Une réglementation en évolution récente
La prévention des risques liés à la chaleur a été renforcée ces dernières années. Un décret entré en vigueur le 1er juillet 2025 impose désormais de nouvelles obligations aux employeurs.
Parmi celles-ci figurent la mise à disposition d’un espace de repos frais et ombragé, en particulier pour les travailleurs exposés en extérieur, ainsi que la mise en œuvre de procédés limitant l’exposition directe à la chaleur.
Les équipements et vêtements de travail doivent également être adaptés afin de permettre le maintien d’une température corporelle compatible avec la santé des salariés.
Une responsabilité juridique de plus en plus engagée
L’exposition à la chaleur est aujourd’hui reconnue comme un risque professionnel à part entière. Selon des données citées par l’Assemblée nationale, 48 décès liés à des accidents du travail en contexte de chaleur ont été recensés depuis 2018.

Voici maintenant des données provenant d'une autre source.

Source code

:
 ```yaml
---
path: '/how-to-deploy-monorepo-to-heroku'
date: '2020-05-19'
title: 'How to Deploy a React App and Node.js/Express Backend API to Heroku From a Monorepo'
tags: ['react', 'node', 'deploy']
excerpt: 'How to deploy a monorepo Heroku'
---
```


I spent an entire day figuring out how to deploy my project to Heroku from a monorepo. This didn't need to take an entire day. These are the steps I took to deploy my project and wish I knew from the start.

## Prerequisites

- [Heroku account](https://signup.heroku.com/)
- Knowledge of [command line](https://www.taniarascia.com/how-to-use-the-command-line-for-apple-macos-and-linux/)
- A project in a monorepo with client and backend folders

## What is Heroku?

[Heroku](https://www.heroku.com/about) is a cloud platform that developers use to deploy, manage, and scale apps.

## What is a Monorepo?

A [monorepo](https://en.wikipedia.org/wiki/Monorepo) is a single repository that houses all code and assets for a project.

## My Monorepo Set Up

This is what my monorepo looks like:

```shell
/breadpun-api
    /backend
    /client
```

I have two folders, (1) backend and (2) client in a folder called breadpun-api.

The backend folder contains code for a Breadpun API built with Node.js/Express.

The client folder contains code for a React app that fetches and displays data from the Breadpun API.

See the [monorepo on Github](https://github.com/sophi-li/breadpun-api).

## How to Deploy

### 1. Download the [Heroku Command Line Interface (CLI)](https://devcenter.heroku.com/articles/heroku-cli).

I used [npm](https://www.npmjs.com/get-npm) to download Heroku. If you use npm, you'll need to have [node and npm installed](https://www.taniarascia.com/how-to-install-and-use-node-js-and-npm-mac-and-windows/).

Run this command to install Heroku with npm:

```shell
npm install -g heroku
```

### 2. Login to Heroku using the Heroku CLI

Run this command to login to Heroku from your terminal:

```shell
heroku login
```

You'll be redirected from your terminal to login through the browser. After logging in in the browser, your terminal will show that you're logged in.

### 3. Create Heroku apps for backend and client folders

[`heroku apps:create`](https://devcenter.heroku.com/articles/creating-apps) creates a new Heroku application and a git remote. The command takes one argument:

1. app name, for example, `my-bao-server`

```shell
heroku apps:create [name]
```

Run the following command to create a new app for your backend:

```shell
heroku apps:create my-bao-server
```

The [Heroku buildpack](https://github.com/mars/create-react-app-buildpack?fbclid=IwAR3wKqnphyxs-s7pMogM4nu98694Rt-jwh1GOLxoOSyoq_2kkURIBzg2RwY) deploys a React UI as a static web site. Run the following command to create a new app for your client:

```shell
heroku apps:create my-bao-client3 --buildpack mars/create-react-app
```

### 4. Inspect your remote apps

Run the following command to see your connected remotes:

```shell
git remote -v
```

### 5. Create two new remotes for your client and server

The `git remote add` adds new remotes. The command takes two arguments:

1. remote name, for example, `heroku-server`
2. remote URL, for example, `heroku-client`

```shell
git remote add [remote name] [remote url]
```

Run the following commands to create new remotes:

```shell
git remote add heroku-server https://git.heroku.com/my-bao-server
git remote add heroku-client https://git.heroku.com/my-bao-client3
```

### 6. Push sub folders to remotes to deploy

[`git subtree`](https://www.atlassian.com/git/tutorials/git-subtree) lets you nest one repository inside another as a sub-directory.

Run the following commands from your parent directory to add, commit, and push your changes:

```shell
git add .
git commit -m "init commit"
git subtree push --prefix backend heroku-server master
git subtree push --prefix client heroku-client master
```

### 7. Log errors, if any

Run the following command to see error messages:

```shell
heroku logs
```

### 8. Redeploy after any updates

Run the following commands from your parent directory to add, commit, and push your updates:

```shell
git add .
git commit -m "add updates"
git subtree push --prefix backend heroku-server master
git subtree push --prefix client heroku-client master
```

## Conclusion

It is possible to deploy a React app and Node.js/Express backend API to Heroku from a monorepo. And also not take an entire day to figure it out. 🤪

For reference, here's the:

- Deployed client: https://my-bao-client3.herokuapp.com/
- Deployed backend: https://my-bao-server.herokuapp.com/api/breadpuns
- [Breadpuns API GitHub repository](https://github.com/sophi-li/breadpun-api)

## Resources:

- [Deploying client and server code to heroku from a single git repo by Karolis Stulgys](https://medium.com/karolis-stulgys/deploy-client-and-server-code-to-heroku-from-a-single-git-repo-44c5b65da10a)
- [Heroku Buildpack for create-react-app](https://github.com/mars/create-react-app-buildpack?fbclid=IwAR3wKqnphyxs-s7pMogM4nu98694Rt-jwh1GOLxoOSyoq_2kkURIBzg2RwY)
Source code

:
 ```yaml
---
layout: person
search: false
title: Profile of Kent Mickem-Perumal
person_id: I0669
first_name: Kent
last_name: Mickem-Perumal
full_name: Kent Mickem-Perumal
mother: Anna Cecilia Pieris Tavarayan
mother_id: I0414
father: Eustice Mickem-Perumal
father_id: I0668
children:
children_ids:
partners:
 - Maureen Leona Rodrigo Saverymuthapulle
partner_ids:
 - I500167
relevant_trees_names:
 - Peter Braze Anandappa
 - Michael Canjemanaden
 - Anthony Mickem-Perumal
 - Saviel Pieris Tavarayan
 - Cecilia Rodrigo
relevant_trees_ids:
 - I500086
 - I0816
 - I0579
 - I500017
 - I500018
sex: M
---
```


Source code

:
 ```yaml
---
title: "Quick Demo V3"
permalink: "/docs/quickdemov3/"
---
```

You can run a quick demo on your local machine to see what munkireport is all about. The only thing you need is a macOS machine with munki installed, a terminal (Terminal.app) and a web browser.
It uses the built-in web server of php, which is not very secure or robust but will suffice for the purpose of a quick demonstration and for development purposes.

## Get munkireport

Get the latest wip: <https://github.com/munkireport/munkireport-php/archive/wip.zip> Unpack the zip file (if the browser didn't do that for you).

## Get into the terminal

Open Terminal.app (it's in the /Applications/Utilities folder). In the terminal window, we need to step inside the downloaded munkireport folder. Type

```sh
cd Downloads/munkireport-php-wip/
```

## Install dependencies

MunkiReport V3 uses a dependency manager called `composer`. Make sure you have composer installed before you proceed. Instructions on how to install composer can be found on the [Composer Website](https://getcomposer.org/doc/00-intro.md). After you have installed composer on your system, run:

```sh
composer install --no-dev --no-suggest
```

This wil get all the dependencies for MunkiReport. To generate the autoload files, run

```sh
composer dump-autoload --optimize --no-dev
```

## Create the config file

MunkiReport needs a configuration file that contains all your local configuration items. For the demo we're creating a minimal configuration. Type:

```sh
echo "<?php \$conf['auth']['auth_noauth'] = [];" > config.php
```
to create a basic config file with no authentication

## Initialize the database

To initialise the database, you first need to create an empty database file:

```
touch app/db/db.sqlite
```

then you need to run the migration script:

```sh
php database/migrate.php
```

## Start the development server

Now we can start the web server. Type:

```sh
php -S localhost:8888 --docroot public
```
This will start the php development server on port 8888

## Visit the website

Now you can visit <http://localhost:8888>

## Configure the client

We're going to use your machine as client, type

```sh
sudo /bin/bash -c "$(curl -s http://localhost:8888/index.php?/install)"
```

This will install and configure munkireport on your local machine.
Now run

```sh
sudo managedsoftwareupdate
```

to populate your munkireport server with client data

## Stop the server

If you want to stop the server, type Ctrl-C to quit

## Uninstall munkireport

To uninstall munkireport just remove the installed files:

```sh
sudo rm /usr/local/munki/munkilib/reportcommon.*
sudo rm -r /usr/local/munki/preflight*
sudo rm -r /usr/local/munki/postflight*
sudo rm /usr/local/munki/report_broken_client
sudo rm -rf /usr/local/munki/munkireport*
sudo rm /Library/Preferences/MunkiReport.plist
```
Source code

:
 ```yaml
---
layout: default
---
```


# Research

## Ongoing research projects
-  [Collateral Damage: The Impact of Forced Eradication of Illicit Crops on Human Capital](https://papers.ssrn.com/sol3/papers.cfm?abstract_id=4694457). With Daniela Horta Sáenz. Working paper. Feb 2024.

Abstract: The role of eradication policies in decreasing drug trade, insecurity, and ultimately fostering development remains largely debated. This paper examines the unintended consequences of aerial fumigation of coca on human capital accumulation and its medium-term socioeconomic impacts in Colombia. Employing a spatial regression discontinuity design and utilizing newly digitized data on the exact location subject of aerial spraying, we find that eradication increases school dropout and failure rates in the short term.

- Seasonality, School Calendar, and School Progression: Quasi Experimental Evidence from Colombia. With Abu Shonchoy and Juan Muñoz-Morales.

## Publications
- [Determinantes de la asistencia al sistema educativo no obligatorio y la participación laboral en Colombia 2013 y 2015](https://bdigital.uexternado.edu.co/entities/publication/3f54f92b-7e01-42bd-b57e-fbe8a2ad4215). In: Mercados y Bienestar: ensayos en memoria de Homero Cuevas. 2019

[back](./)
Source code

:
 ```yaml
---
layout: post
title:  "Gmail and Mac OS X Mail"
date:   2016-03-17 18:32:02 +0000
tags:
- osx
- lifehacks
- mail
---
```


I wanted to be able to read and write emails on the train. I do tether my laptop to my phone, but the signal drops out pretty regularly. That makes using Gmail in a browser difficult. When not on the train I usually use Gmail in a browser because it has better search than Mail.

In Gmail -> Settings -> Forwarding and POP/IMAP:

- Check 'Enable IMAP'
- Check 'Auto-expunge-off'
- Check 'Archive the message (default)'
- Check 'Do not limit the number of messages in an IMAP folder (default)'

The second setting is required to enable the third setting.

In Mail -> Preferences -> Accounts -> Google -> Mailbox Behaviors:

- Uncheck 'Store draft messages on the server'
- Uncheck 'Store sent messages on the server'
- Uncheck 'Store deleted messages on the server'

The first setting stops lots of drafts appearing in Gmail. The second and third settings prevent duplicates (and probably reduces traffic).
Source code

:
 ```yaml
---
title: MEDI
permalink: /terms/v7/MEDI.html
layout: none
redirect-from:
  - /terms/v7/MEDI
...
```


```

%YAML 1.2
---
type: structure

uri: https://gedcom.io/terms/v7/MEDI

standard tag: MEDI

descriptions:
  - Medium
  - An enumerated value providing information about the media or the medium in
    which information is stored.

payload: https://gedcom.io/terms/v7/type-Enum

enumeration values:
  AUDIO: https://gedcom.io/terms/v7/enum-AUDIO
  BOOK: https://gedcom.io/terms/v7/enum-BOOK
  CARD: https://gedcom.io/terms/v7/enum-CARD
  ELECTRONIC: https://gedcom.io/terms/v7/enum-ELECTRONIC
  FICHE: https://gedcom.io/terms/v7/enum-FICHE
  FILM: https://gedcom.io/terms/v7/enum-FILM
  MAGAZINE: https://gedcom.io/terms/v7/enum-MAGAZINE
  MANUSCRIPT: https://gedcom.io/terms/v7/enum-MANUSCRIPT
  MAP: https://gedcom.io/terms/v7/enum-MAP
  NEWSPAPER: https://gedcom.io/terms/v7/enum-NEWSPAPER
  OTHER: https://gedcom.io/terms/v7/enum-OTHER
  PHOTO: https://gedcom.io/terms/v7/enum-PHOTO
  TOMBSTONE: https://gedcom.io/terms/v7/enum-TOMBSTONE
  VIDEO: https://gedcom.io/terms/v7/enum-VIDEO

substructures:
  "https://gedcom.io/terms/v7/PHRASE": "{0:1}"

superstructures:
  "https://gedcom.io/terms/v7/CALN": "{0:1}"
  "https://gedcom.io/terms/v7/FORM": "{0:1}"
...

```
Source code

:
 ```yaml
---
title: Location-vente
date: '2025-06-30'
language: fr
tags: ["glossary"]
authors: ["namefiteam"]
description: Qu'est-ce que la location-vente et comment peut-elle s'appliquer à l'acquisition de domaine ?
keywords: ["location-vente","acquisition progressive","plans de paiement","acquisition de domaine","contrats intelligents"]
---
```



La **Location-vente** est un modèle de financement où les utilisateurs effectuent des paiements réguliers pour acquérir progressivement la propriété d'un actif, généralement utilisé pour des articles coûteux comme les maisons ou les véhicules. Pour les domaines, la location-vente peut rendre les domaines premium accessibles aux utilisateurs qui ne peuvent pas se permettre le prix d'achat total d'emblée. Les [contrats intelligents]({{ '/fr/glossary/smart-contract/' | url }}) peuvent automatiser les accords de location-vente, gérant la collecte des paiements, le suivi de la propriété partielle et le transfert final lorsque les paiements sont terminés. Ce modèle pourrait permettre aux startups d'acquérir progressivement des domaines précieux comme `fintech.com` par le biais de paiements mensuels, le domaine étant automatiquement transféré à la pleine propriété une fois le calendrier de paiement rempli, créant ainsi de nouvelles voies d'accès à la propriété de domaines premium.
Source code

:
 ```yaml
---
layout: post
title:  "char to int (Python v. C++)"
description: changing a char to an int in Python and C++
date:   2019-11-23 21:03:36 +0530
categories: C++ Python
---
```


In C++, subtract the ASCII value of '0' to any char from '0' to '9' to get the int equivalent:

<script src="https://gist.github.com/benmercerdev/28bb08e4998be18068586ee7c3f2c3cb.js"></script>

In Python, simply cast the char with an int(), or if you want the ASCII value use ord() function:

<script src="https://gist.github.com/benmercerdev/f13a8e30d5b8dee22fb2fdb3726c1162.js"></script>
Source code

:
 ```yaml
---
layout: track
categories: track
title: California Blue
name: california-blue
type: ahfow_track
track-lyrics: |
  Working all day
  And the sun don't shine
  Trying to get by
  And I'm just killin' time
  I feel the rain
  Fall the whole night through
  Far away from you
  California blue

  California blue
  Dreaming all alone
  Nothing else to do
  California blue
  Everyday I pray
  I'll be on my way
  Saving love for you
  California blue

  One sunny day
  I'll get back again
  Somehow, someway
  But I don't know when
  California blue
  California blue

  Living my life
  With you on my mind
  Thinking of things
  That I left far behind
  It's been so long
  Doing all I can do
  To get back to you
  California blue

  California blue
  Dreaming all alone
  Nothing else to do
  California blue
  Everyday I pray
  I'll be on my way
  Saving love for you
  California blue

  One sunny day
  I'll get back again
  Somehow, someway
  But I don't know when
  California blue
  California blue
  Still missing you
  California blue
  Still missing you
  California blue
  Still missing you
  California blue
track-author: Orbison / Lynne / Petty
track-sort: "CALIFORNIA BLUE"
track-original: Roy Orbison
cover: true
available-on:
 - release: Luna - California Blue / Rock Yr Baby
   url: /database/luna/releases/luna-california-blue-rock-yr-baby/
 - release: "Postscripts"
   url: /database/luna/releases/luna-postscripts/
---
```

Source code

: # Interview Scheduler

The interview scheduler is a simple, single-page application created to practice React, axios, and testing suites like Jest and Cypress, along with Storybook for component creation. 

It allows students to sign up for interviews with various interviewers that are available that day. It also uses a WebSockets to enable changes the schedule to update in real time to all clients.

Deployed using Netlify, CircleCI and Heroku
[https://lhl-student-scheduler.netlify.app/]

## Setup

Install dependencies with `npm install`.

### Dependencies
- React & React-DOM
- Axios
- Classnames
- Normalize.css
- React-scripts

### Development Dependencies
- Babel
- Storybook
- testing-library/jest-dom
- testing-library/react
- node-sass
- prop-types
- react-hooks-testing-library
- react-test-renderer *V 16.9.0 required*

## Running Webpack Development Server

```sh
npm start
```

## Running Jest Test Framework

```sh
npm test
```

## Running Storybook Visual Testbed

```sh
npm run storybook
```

Dans ce contexte, la responsabilité de l’employeur peut être engagée s’il manque à son obligation de prévention, d’évaluation des risques ou d’adaptation des conditions de travail.
En bref
Si aucun seuil légal ne permet à un salarié de refuser automatiquement de travailler en cas de canicule, le droit du travail offre plusieurs leviers de protection : droit de retrait, obligations renforcées de l’employeur, recommandations sanitaires et dispositifs de prévention.
La tendance réglementaire récente confirme un mouvement clair : la chaleur n’est plus seulement un inconfort saisonnier, mais un véritable risque professionnel encadré de manière de plus en plus stricte.